No fighting, no biting!
Sept. 26, 2016
by Ivan Raconteur

Despite the fact I acquired my two feline roommates at the same time from the same animal shelter, the transition has not been as smooth as one might have hoped.

Although both are very friendly toward humans, interactions between the cats have been rocky.

The root of the problem is that Allie Cat is a bully.

She would thrive as an only cat, because she would not have to share attention with any other cats, and no one would trespass on what she considers her territory.

She is not, however, an only cat, and therefore there has been friction.

Rylee is perfectly willing to be pals with Allie, but Allie won’t have any of it.

When the two of them were together at the shelter, they basically ignored one another.

This continued in the first days after I brought them home, but soon, Allie began hissing at Rylee if she came anywhere near her.

The hissing escalated to violence, and Allie initiated a progression of increasingly severe attacks on Rylee.

These attacks were unprovoked, and some even took place while Rylee was napping.

This saddened me, because my goal is to have a happy home where all of the inhabitants feel safe and comfortable.

I sat the girls down and told them the story from the classic children’s book, “No fighting, no biting!” by Else Homelund Minarik (with illustrations by Maurice Sendak).

I hoped this book would convince them that it is better if we can get along together instead of fighting.
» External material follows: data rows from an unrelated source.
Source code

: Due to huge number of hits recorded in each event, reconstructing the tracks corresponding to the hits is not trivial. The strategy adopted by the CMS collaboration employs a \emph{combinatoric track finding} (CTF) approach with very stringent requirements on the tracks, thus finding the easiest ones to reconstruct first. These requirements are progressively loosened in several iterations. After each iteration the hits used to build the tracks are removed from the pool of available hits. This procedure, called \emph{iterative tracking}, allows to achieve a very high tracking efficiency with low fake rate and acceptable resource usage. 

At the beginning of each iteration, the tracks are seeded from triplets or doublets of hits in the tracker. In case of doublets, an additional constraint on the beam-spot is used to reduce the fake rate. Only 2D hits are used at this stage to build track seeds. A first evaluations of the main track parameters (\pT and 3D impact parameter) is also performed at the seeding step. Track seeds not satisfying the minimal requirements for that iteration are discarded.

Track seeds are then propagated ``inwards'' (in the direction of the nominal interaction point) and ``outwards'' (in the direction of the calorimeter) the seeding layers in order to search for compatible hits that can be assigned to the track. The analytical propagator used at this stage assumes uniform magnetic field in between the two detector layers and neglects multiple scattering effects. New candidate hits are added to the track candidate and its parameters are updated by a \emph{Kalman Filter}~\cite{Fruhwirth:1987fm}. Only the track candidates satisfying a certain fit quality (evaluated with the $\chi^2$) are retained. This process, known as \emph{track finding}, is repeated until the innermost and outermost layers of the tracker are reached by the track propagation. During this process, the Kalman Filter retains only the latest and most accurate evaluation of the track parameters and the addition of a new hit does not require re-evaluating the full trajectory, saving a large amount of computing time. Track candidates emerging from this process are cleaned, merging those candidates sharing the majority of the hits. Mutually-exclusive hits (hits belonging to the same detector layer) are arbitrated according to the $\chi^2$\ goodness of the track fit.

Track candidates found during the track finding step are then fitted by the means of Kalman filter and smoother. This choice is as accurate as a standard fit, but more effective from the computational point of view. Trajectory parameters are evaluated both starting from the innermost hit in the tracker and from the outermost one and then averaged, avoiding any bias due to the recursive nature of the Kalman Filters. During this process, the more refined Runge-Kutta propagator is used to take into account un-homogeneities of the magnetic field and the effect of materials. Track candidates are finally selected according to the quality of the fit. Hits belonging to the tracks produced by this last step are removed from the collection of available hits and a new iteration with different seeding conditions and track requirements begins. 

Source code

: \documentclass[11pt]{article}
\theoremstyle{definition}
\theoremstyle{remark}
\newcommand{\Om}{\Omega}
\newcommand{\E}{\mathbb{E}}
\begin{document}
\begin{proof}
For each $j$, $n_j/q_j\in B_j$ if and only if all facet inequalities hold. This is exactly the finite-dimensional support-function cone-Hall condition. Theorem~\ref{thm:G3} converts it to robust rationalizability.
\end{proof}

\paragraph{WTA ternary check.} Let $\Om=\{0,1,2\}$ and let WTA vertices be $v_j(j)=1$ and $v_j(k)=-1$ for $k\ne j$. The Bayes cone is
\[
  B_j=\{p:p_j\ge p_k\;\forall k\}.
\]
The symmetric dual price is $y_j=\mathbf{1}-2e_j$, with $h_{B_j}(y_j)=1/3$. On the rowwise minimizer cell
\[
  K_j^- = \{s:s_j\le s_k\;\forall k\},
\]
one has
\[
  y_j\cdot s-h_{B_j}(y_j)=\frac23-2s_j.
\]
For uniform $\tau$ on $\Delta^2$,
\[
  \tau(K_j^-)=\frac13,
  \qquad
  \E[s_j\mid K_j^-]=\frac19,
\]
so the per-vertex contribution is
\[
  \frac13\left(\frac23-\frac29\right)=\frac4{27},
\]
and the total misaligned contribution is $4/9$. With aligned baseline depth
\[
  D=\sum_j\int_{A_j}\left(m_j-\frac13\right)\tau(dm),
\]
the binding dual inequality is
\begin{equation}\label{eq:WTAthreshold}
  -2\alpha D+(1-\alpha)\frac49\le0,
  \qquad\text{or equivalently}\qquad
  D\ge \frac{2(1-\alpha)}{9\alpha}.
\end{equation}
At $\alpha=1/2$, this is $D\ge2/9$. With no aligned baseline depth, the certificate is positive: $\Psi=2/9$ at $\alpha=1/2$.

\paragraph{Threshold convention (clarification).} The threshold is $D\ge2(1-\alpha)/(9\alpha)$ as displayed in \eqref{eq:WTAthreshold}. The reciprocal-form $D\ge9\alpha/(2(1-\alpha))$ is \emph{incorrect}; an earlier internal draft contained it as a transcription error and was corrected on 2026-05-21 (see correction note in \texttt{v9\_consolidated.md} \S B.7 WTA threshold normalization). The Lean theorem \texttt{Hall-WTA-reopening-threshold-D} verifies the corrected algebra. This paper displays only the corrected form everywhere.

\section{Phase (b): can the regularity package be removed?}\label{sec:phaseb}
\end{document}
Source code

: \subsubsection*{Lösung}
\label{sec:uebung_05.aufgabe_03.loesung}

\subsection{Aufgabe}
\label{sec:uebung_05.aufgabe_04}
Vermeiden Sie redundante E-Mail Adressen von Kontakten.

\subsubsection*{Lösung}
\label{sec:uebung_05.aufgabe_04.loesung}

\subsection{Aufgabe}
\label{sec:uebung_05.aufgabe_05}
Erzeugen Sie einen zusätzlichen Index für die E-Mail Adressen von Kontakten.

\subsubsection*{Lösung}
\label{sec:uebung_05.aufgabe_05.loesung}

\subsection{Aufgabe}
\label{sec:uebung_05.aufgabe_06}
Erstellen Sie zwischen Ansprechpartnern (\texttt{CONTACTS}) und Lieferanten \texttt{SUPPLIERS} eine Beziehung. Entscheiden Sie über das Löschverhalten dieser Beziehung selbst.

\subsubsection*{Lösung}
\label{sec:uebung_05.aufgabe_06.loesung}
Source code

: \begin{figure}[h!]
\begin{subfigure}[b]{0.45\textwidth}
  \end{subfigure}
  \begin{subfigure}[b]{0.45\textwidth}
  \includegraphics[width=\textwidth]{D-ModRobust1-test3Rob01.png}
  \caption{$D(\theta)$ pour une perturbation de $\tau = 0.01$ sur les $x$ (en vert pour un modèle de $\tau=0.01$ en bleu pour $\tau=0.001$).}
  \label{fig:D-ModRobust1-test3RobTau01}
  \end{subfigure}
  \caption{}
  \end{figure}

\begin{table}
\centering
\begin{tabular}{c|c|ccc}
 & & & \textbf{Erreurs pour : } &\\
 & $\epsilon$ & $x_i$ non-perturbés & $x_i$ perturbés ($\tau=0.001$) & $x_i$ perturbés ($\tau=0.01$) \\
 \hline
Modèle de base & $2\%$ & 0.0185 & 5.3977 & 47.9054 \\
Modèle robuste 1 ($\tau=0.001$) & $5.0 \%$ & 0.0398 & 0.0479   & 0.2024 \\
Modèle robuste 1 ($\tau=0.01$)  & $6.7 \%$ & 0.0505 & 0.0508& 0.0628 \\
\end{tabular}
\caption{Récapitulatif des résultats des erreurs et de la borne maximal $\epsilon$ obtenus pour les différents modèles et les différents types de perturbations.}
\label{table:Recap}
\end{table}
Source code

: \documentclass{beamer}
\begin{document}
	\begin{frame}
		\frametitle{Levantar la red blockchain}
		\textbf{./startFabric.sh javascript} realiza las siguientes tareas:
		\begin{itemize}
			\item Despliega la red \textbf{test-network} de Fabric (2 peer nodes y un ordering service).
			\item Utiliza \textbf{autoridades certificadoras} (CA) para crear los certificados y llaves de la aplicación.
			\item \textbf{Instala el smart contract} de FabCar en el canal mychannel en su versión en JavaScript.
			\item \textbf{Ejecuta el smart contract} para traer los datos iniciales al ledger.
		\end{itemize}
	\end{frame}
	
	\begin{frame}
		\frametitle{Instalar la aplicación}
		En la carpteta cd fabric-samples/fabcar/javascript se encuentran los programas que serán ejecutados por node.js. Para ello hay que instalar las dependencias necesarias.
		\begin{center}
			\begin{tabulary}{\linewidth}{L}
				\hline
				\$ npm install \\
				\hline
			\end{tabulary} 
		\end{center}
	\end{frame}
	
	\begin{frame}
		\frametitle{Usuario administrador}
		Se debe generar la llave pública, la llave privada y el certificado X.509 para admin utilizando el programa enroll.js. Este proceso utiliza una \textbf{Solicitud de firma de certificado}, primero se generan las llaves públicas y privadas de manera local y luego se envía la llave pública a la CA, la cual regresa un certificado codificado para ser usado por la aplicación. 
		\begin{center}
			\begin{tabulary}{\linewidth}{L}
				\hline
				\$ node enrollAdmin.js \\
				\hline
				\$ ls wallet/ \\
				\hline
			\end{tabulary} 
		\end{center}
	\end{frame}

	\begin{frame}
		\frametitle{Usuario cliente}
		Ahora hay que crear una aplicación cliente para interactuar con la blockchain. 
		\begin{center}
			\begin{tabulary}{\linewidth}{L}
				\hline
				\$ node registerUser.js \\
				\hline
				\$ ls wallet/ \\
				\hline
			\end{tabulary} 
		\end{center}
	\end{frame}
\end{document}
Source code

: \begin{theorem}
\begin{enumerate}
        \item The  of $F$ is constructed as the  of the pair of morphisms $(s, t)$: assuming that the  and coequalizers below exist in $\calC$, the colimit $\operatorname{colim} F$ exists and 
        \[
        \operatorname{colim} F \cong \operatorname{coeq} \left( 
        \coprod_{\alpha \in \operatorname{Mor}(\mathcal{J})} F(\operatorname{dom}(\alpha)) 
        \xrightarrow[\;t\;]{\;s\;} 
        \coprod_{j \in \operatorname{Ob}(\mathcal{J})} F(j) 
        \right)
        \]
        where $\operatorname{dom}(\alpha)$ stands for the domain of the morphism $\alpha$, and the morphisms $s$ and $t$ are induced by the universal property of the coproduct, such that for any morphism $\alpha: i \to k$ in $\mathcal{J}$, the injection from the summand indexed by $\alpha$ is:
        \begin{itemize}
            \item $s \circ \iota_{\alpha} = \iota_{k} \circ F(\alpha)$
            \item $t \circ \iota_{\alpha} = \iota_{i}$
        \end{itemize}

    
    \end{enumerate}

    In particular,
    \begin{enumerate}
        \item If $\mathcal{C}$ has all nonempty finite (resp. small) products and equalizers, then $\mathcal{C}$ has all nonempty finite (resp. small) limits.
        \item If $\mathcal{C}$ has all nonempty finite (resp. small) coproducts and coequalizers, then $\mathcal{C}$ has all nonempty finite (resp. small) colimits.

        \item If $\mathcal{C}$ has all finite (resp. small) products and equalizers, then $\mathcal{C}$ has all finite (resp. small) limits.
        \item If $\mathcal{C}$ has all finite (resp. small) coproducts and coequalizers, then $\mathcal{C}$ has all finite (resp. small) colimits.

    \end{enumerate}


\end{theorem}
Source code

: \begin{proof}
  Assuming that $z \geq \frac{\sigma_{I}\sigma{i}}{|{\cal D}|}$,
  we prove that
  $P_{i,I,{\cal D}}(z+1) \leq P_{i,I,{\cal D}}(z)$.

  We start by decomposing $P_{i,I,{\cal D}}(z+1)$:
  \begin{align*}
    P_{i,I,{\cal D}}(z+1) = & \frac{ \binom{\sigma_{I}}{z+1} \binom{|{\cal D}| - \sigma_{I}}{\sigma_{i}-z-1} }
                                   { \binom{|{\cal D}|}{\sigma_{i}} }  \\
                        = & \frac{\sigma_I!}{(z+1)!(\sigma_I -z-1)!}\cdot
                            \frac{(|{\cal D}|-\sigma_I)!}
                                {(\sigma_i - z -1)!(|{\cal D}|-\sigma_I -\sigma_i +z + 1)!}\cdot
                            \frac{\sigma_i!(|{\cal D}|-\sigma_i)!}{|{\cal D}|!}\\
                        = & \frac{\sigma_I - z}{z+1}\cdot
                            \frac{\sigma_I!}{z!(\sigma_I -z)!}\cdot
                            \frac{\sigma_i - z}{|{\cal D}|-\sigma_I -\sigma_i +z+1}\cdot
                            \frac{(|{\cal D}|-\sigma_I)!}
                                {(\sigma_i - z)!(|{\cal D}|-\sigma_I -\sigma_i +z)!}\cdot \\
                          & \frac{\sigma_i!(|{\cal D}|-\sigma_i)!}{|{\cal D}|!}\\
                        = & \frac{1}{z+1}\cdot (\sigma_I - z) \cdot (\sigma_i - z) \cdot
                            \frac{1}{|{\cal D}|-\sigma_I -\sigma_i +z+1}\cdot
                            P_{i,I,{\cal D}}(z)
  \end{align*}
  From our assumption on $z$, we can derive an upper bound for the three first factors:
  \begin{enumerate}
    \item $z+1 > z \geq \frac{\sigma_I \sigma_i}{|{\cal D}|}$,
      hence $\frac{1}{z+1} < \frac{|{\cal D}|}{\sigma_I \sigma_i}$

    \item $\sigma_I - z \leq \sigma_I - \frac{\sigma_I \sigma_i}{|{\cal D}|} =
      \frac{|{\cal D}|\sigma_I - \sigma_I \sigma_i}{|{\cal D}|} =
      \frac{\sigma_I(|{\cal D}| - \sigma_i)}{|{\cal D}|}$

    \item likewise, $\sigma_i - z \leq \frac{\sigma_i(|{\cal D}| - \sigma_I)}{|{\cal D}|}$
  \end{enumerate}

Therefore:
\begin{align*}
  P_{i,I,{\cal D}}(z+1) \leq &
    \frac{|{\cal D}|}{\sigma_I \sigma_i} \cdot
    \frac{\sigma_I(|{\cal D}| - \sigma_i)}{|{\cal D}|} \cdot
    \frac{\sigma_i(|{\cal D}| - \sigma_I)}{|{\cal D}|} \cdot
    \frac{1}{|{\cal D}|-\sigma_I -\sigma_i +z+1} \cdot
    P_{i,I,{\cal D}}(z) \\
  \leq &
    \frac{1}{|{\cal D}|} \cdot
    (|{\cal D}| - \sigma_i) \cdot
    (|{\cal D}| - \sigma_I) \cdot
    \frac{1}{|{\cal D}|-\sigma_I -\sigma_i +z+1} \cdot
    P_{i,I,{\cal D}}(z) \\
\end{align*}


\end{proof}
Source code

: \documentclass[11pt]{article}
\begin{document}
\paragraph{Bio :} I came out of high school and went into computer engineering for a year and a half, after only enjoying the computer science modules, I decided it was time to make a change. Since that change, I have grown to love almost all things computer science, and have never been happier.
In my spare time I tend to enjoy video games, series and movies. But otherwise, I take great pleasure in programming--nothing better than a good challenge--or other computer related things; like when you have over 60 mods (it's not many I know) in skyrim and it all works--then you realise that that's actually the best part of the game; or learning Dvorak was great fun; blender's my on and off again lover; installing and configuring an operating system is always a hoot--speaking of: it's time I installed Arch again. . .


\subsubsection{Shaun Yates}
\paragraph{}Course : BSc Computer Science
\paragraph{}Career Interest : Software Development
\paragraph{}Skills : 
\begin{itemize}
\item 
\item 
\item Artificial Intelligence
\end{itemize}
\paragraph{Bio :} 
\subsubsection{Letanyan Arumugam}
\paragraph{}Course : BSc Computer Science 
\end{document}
I told them the new motto at the bachelor estate is “No fighting, no biting!”

This did not seem to make any impression on the girls, at least not on Allie.

The violence continued until I came home one day to find Rylee had an eye injury, which required an unscheduled trip to the vet.

Not only did this result in a vet bill, but I had to spend the next week administering eye drops three times per day to a reluctant recipient.

At the vet’s advice, I have kept the cats separated since then. He noted Rylee will be less able to defend herself until the vision in her left eye improves. She is already at a severe disadvantage, since she weighs six pounds and Allie weighs 12.

Allie has been exiled to the guest suite on the second floor, but I don’t see separate quarters as a long-term solution for the problem.

I have been doing research online to find possible resolutions, but the things I have found are either impractical, or they are things I am already doing, which haven’t helped.

A friend suggested adding a third cat to the mix, with the idea that perhaps the two persecuted cats would form an alliance to keep the bully in line.

I liked this idea, but I was concerned that, if it didn’t work as planned, I’d have to cope with another potential cat problem.

The same friend offered the best idea I have heard so far, which involves modifying the technology used by those electronic fences people use to keep dogs in their own yards.

As I understand it, the way these work is that the dog wears a special collar that applies a mild shock if the dog gets too close to the wire buried around the perimeter of the yard.

In my situation, I would put the shock collar on Allie, and Rylee would be fitted with a special collar that would replace the invisible fence.

Any time Allie would get too close to Rylee, she, Allie, would get a shock.

I think that’s brilliant. It wouldn’t hurt Allie, but it would very likely deter her from pouncing on Rylee every chance she got.

I wouldn’t need to keep the system armed forever, either. It would just have to be in place long enough to change Allie’s behavior. Once she developed a healthy respect for Rylee’s new mojo, she would steer clear of her whenever possible.

This would keep her from blocking the hall, because whenever Rylee got close enough, Allie would get a jolt.

I don’t know if I would trust such a system in the hands of a human, but I’m confident that Rylee is too sweet a girl to use this power for evil.

If some people figured out they could shock their enemies just by getting close to them, they’d be chasing them all the time, and, in effect, the victim would become the bully.

Rylee would never do that.

I haven’t found a product designed for this specific task on the market, but perhaps with a bit of creativity, a guy might be able to improvise something.

I’ll ask the lads about this the next time they stop by to sample refreshing adult beverages. I’m sure we could engineer something that would work so I can go from a house divided to a house of peace.

When that happens, we will be able to fulfill our new house rule about “No fighting, no biting.”